-- Opening Marker --

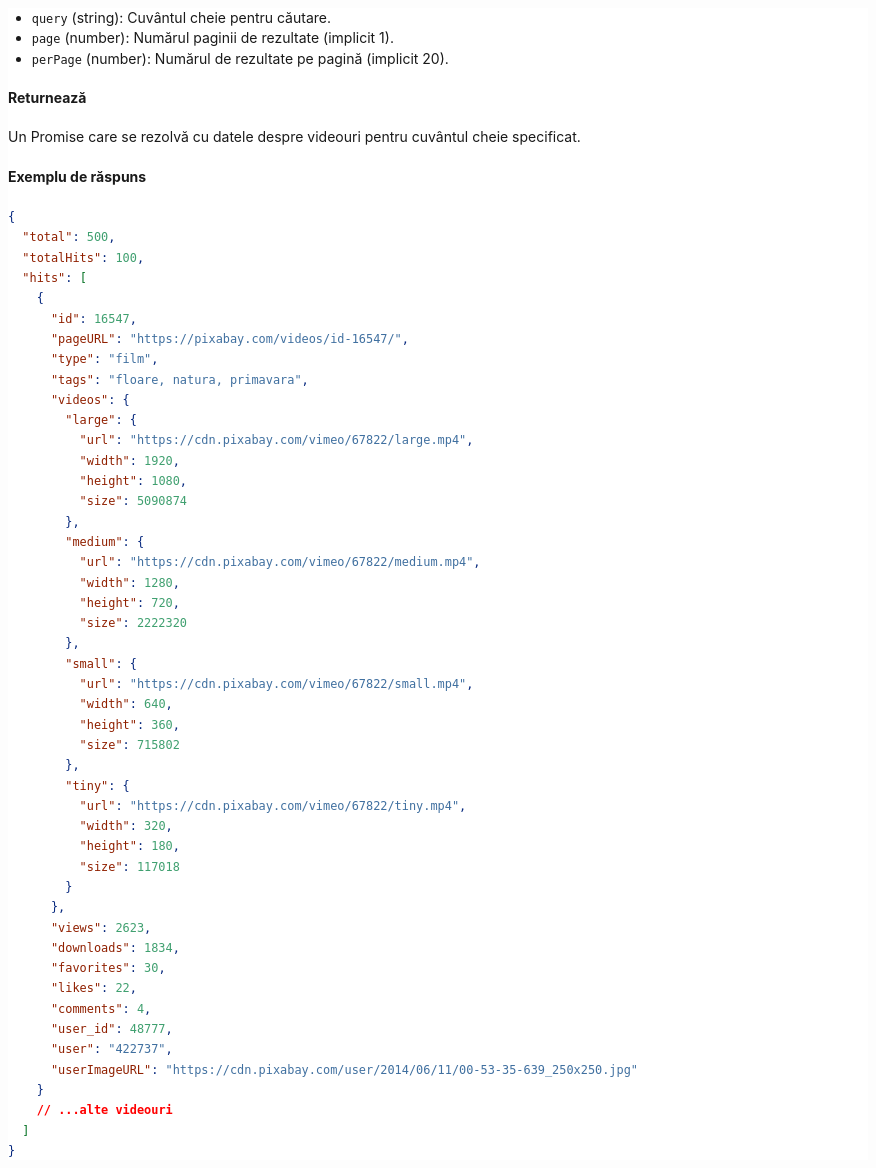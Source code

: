 - `query` (string): Cuvântul cheie pentru căutare.
- `page` (number): Numărul paginii de rezultate (implicit 1).
- `perPage` (number): Numărul de rezultate pe pagină (implicit 20).

#### Returnează

Un Promise care se rezolvă cu datele despre videouri pentru cuvântul cheie specificat.

#### Exemplu de răspuns

```json
{
  "total": 500,
  "totalHits": 100,
  "hits": [
    {
      "id": 16547,
      "pageURL": "https://pixabay.com/videos/id-16547/",
      "type": "film",
      "tags": "floare, natura, primavara",
      "videos": {
        "large": {
          "url": "https://cdn.pixabay.com/vimeo/67822/large.mp4",
          "width": 1920,
          "height": 1080,
          "size": 5090874
        },
        "medium": {
          "url": "https://cdn.pixabay.com/vimeo/67822/medium.mp4",
          "width": 1280,
          "height": 720,
          "size": 2222320
        },
        "small": {
          "url": "https://cdn.pixabay.com/vimeo/67822/small.mp4",
          "width": 640,
          "height": 360,
          "size": 715802
        },
        "tiny": {
          "url": "https://cdn.pixabay.com/vimeo/67822/tiny.mp4",
          "width": 320,
          "height": 180,
          "size": 117018
        }
      },
      "views": 2623,
      "downloads": 1834,
      "favorites": 30,
      "likes": 22,
      "comments": 4,
      "user_id": 48777,
      "user": "422737",
      "userImageURL": "https://cdn.pixabay.com/user/2014/06/11/00-53-35-639_250x250.jpg"
    }
    // ...alte videouri
  ]
}
```
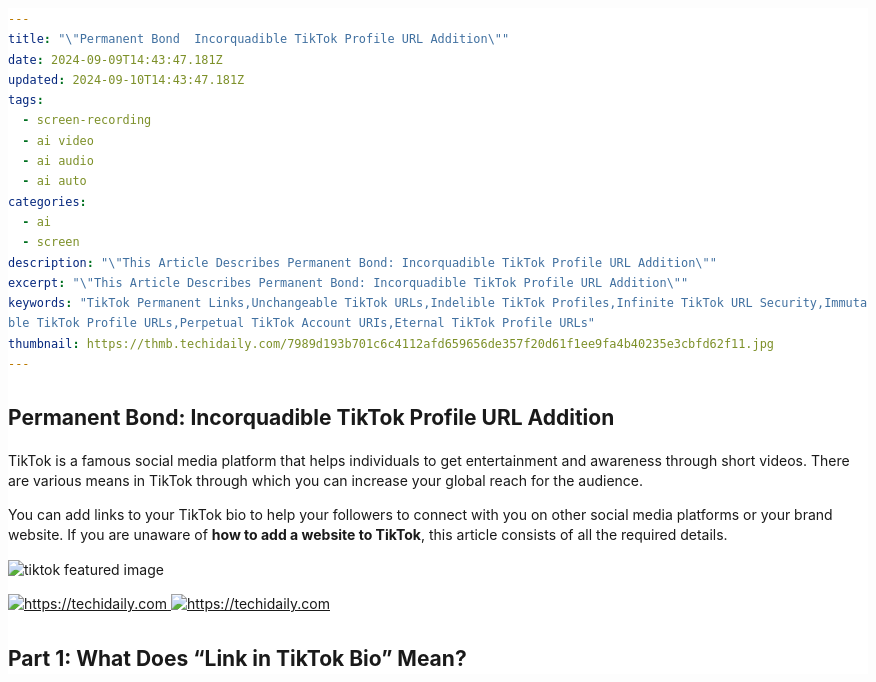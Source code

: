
 ```yaml
---
title: "\"Permanent Bond  Incorquadible TikTok Profile URL Addition\""
date: 2024-09-09T14:43:47.181Z
updated: 2024-09-10T14:43:47.181Z
tags: 
  - screen-recording
  - ai video
  - ai audio
  - ai auto
categories: 
  - ai
  - screen
description: "\"This Article Describes Permanent Bond: Incorquadible TikTok Profile URL Addition\""
excerpt: "\"This Article Describes Permanent Bond: Incorquadible TikTok Profile URL Addition\""
keywords: "TikTok Permanent Links,Unchangeable TikTok URLs,Indelible TikTok Profiles,Infinite TikTok URL Security,Immutable TikTok Profile URLs,Perpetual TikTok Account URIs,Eternal TikTok Profile URLs"
thumbnail: https://thmb.techidaily.com/7989d193b701c6c4112afd659656de357f20d61f1ee9fa4b40235e3cbfd62f11.jpg
---
```


## Permanent Bond: Incorquadible TikTok Profile URL Addition

TikTok is a famous social media platform that helps individuals to get entertainment and awareness through short videos. There are various means in TikTok through which you can increase your global reach for the audience.

You can add links to your TikTok bio to help your followers to connect with you on other social media platforms or your brand website. If you are unaware of **how to add a website to TikTok**, this article consists of all the required details.

![tiktok featured image](https://images.wondershare.com/filmora/article-images/2023/02/how-to-add-link-to-tiktok-bio-1.jpg)


<a href="https://ephamedtechinc.pxf.io/c/5597632/2120865/26400?prodsku=mercury" target="_top" id="2120865">
  <img src="//a.impactradius-go.com/display-ad/26400-2120865" border="0" alt="https://techidaily.com" width="728" height="90"/>
</a>
<img height="0" width="0" src="https://ephamedtechinc.pxf.io/i/5597632/2120865/26400?prodsku=mercury" style="position:absolute;visibility:hidden;" border="0" />


<a href="https://aligracehair.sjv.io/c/5597632/2115930/19272" target="_top" id="2115930">
  <img src="//a.impactradius-go.com/display-ad/19272-2115930" border="0" alt="https://techidaily.com" width="250" height="90"/>
</a>
<img height="0" width="0" src="https://aligracehair.sjv.io/i/5597632/2115930/19272" style="position:absolute;visibility:hidden;" border="0" />

## Part 1: What Does “Link in TikTok Bio” Mean?
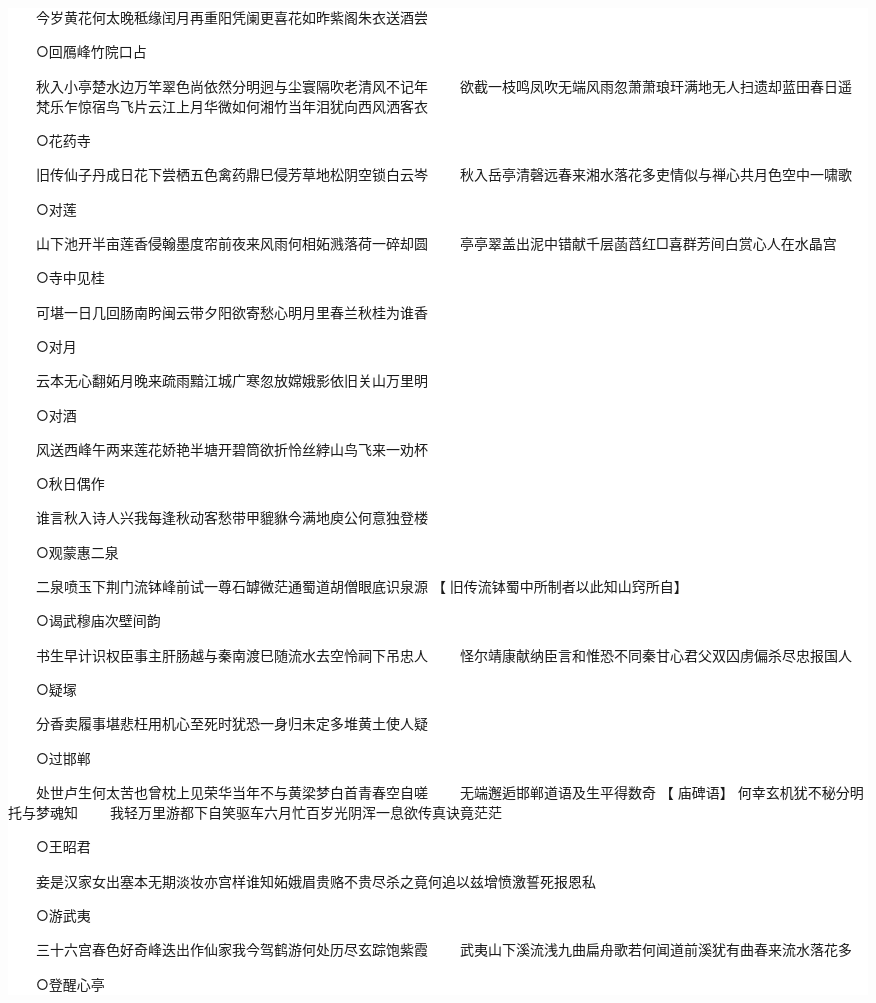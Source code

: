 　　今岁黄花何太晚秪缘闰月再重阳凭阑更喜花如昨紫阁朱衣送酒尝 

　　○回鴈峰竹院口占 

　　秋入小亭楚水边万竿翠色尚依然分明迥与尘寰隔吹老清风不记年 
　　欲截一枝鸣凤吹无端风雨忽萧萧琅玕满地无人扫遗却蓝田春日遥 
　　梵乐乍惊宿鸟飞片云江上月华微如何湘竹当年泪犹向西风洒客衣 

　　○花药寺 

　　旧传仙子丹成日花下尝栖五色禽药鼎巳侵芳草地松阴空锁白云岑 
　　秋入岳亭清磬远春来湘水落花多吏情似与禅心共月色空中一啸歌 

　　○对莲 

　　山下池开半亩莲香侵翰墨度帘前夜来风雨何相妬溅落荷一碎却圆 
　　亭亭翠盖出泥中错献千层菡蓞红□喜群芳间白赏心人在水晶宫 

　　○寺中见桂 

　　可堪一日几回肠南盻闽云带夕阳欲寄愁心明月里春兰秋桂为谁香 

　　○对月 

　　云本无心翻妬月晚来疏雨黯江城广寒忽放嫦娥影依旧关山万里明 

　　○对酒 

　　风送西峰午两来莲花娇艳半塘开碧筒欲折怜丝綍山鸟飞来一劝杯 

　　○秋日偶作 

　　谁言秋入诗人兴我每逢秋动客愁带甲貔貅今满地庾公何意独登楼 

　　○观蒙惠二泉 

　　二泉喷玉下荆门流钵峰前试一尊石罅微茫通蜀道胡僧眼底识泉源 【 旧传流钵蜀中所制者以此知山窍所自】 

　　○谒武穆庙次壁间韵 

　　书生早计识权臣事主肝肠越与秦南渡巳随流水去空怜祠下吊忠人 
　　怪尔靖康献纳臣言和惟恐不同秦甘心君父双囚虏偏杀尽忠报国人 

　　○疑塜 

　　分香卖履事堪悲枉用机心至死时犹恐一身归未定多堆黄土使人疑 

　　○过邯郸 

　　处世卢生何太苦也曾枕上见荣华当年不与黄梁梦白首青春空自嗟 
　　无端邂逅邯郸道语及生平得数奇 【 庙碑语】 何幸玄机犹不秘分明托与梦魂知 
　　我轻万里游都下自笑驱车六月忙百岁光阴浑一息欲传真诀竟茫茫 

　　○王昭君 

　　妾是汉家女出塞本无期淡妆亦宫样谁知妬娥眉贵赂不贵尽杀之竟何追以兹增愤激誓死报恩私 

　　○游武夷 

　　三十六宫春色好奇峰迭出作仙家我今驾鹤游何处历尽玄踪饱紫霞 
　　武夷山下溪流浅九曲扁舟歌若何闻道前溪犹有曲春来流水落花多 

　　○登醒心亭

-- Closing Marker --

Retype, without any change, the lines from the one containing "妾是汉家女出塞本无期淡妆亦宫" through the final line of the material above, and no others.

　　妾是汉家女出塞本无期淡妆亦宫样谁知妬娥眉贵赂不贵尽杀之竟何追以兹增愤激誓死报恩私 

　　○游武夷 

　　三十六宫春色好奇峰迭出作仙家我今驾鹤游何处历尽玄踪饱紫霞 
　　武夷山下溪流浅九曲扁舟歌若何闻道前溪犹有曲春来流水落花多 

　　○登醒心亭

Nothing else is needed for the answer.